A carpet is cut like a puzzle, stimulating creativity. “Umbilical” lights have electric cords fancifully woven in macrame style. What looks like an anthromorphic mirror, “Splash,” is mounted on the wall; it was inspired by Levy’s passion for surfing.
“It’s from special alloy metal, so the image reflected on the surface appears distorted from a distance,” Levy said. In designing the space, he says, he hoped to break down boundaries between photography, furniture design, lighting and so on.
Since graduating from Art Center Europe in 1991, the Paris-based artist has participated in numerous exhibitions and seen his work displayed in museums worldwide. In 2003, Levy received the Interior Innovation Award in “The Best of Best” category in Cologne. Earlier this year, two of the “Umbilical” series, “Umbilical Ball” and “Umbilical Knitted,” were added to the permanent collection at the Victoria and Albert Museum in London.
He insists his work is not interior decoration, because he works with raw materials. “My works are not just for visual effects, but to enhance feelings in people,” he said. “I’m a visual storyteller, a Techno poet.”
The JoongAng Daily spoke with Levy at the gallery.

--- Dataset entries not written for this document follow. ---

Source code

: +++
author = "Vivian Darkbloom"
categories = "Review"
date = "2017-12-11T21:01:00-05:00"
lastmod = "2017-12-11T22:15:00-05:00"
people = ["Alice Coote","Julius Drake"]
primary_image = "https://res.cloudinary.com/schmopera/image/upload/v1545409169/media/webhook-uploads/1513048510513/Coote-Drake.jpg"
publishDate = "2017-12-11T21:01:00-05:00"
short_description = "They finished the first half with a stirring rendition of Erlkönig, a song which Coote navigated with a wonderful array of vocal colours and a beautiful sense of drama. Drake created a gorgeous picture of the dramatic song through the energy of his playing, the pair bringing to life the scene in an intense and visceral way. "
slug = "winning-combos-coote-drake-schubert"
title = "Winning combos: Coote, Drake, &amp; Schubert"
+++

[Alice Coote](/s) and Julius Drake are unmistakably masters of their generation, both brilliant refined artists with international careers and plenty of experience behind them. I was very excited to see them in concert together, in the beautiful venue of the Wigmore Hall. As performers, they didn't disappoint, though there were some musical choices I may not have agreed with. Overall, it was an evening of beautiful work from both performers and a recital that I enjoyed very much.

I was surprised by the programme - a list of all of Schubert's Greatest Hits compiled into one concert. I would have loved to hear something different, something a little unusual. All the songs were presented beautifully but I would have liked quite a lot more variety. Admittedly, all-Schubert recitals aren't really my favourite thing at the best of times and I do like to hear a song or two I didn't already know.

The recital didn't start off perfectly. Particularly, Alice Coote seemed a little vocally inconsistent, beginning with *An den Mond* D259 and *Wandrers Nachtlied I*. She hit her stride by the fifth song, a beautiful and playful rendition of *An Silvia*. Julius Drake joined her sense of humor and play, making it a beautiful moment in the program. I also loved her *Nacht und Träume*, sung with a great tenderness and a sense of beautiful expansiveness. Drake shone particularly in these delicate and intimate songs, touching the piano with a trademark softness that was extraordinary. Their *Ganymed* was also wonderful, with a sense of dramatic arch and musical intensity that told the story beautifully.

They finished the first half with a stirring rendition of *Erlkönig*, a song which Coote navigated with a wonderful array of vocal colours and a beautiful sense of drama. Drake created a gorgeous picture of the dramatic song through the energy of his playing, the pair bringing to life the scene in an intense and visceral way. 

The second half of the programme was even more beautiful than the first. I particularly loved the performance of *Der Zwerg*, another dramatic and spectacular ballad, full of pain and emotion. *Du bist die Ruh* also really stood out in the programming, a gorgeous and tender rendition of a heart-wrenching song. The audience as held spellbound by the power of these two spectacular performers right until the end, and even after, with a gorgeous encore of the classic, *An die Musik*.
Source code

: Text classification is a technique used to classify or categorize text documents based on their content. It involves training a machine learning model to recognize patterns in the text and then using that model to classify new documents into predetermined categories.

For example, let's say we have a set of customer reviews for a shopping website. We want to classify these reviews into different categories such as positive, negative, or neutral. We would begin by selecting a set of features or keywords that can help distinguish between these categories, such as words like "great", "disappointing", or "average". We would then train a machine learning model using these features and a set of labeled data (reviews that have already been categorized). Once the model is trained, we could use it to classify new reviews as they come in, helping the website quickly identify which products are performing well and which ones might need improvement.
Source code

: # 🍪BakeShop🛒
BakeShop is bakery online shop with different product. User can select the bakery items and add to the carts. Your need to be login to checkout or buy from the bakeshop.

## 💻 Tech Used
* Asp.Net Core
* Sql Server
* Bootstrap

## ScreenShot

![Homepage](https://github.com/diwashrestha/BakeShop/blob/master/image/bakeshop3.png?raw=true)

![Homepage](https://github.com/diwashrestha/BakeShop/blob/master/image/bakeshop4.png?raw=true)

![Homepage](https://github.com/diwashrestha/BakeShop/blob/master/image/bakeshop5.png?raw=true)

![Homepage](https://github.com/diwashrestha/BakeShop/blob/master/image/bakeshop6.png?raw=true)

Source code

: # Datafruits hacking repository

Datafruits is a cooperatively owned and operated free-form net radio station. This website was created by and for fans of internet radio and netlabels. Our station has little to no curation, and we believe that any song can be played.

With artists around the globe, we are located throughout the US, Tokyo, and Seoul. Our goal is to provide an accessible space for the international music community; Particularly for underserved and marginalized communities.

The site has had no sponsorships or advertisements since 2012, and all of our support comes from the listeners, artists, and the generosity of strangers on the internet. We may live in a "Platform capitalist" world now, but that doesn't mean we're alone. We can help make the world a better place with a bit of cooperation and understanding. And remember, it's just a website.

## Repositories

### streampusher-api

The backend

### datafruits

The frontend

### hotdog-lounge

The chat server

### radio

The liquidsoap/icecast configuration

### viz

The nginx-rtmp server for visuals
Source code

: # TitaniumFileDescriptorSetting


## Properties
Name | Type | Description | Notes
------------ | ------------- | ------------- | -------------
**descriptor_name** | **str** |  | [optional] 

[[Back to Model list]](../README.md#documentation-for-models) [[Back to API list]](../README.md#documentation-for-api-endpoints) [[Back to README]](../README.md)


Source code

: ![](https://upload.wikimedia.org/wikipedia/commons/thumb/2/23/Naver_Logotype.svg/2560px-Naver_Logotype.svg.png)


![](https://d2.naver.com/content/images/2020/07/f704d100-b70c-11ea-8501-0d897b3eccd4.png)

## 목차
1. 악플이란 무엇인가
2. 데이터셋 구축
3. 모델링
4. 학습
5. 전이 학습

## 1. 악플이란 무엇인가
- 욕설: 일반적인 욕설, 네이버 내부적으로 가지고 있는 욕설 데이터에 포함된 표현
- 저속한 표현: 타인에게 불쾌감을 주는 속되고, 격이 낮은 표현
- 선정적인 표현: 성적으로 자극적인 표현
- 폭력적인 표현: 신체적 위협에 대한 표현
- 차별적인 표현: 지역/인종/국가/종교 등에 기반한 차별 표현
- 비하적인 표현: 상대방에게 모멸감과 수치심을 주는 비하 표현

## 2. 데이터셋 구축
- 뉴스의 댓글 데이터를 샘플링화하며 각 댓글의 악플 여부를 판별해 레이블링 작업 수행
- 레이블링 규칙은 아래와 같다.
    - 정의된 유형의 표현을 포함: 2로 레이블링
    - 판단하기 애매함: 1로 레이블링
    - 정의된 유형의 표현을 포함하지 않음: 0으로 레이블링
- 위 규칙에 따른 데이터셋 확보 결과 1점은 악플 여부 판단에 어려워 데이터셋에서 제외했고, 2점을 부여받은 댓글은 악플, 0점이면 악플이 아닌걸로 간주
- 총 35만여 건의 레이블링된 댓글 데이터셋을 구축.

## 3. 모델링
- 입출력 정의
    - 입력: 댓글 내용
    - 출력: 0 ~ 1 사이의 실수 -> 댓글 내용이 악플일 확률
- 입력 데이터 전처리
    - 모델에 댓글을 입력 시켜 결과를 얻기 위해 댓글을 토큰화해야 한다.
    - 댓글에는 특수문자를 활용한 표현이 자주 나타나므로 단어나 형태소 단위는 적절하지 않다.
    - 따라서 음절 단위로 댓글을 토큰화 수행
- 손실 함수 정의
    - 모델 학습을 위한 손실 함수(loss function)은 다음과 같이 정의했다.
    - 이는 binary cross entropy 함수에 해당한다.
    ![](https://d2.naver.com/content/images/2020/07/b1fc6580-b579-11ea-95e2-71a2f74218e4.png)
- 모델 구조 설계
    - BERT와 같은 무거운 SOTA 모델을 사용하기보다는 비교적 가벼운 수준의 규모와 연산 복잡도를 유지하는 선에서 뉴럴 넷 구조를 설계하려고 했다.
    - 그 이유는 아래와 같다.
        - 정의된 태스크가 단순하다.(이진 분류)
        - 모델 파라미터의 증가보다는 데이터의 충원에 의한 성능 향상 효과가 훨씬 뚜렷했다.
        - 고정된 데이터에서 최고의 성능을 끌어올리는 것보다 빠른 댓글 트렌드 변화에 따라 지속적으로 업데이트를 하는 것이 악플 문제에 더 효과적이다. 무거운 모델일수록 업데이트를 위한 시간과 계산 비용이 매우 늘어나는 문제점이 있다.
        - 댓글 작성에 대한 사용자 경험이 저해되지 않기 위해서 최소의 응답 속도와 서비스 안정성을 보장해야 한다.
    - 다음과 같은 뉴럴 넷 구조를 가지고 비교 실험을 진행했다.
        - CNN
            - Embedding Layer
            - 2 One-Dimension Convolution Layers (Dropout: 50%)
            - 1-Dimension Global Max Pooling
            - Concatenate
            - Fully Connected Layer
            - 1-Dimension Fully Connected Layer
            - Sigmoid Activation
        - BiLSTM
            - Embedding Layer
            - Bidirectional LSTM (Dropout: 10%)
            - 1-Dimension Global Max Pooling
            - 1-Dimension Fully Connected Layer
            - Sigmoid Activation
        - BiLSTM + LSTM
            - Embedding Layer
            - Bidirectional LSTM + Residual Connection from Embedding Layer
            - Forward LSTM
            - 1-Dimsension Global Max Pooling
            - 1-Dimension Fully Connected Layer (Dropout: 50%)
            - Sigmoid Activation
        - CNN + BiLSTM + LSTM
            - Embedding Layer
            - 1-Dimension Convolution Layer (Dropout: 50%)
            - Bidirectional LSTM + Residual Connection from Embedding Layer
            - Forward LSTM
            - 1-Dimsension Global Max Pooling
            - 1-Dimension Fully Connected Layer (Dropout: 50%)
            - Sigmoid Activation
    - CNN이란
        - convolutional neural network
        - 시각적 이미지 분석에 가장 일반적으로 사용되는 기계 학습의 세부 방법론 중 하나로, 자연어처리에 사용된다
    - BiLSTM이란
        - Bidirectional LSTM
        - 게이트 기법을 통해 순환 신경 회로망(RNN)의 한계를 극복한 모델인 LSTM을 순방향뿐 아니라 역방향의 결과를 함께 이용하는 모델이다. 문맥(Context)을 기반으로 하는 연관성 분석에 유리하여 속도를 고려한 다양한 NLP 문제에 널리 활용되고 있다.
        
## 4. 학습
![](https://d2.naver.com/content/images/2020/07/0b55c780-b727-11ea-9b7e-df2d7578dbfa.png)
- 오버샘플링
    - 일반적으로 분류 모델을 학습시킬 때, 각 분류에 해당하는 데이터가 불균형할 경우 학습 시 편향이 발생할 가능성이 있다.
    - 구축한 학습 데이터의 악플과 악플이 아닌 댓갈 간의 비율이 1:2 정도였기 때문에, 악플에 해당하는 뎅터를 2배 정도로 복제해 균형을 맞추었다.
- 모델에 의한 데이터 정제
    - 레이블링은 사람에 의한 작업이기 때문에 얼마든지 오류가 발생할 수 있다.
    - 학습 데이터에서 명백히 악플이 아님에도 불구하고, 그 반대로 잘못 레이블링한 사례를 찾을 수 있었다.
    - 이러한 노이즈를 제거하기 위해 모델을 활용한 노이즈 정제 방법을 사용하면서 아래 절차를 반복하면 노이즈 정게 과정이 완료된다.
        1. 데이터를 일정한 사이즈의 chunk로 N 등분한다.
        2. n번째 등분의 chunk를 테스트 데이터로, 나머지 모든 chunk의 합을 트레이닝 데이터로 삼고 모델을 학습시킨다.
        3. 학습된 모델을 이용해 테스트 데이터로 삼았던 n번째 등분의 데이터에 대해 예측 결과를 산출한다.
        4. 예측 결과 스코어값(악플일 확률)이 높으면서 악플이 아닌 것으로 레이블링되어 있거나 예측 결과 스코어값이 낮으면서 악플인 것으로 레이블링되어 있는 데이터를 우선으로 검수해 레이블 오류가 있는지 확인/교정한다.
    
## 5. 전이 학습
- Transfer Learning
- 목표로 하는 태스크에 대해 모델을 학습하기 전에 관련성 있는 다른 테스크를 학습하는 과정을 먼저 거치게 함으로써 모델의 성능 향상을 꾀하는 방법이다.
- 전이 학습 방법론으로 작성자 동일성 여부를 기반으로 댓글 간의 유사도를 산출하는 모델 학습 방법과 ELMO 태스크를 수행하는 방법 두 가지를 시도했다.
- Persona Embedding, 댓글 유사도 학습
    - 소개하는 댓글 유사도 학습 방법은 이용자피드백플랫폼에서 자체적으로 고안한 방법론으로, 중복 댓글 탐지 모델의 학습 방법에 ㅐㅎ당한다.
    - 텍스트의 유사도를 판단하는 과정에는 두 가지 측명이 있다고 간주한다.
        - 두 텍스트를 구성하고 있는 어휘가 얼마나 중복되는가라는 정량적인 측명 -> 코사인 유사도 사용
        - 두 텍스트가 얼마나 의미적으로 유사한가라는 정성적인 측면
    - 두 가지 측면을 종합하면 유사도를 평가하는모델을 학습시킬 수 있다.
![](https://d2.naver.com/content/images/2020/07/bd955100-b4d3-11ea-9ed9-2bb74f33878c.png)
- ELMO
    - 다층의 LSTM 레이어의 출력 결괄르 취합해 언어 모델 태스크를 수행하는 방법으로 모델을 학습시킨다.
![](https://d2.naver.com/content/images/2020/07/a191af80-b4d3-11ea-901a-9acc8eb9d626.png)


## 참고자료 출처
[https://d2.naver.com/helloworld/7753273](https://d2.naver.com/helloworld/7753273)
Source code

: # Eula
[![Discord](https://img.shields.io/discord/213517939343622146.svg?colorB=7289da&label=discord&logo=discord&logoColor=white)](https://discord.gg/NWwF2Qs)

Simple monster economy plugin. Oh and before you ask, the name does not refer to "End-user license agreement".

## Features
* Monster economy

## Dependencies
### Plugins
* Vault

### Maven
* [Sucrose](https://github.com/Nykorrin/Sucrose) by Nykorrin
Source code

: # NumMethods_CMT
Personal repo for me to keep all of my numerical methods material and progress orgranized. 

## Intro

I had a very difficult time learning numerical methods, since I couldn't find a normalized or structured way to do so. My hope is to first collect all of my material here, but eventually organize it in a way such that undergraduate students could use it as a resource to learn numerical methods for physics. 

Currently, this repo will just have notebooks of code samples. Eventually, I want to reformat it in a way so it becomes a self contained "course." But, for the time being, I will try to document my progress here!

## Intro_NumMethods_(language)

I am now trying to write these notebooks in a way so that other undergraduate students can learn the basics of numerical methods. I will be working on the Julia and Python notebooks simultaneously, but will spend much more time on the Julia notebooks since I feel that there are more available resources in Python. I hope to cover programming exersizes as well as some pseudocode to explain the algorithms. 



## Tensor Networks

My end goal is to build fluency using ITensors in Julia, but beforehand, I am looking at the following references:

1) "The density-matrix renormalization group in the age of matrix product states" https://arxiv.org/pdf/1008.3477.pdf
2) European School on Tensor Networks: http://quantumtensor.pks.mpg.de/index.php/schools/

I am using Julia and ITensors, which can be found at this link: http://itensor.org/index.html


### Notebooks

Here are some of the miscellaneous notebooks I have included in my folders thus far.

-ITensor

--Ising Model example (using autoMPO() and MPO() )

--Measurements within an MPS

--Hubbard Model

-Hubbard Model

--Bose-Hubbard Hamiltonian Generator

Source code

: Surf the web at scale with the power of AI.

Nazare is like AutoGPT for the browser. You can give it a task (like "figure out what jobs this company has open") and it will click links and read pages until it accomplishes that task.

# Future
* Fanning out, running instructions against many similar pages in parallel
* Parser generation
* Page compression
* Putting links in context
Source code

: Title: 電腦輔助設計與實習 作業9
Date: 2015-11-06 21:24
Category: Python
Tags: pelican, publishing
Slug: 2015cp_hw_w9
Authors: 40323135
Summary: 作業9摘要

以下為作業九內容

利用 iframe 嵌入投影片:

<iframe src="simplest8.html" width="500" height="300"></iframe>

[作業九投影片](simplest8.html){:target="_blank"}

Q. You call yourself a Techno poet. Do you consider yourself more analog or digital?
A. I use technologies to express my feelings. When I take pictures, I use simple digital cameras. A furniture company, Ligne Roset, for example, provides me with its furniture and I rework it.
At the start, what did you have to work with at this gallery?
When I came in, unlike most commercial spaces, I felt a sense of presence, the warmth of people, as if there were ghosts at this gallery. I thought it was strange, so I asked staffers; they said it used to be a private home. I incorporated that sense of people’s presence with my works.
How did you end up becoming an artist?
Growing up in Tel Aviv, I was a beach bum, surfing year-round, and I still surf. By 27, I sold everything and left my country for love. In Geneva, I studied art at Art Center Europe, a branch of Pasadena Art Center, for two and a half years straight. And things started to happen there.
What inspires you?
“Star Wars,” and “Dune” by David Lynch. The film industry can have the capacity to express the future by building everything on the set, which can help us see what our future might look like, and follow up in 30 to 50 years. In “Star Trek,” Spock flips out a mobile phone and uses a full body scanner to diagnose a problem in the body. That kind of simulation [of the future] is fantastic.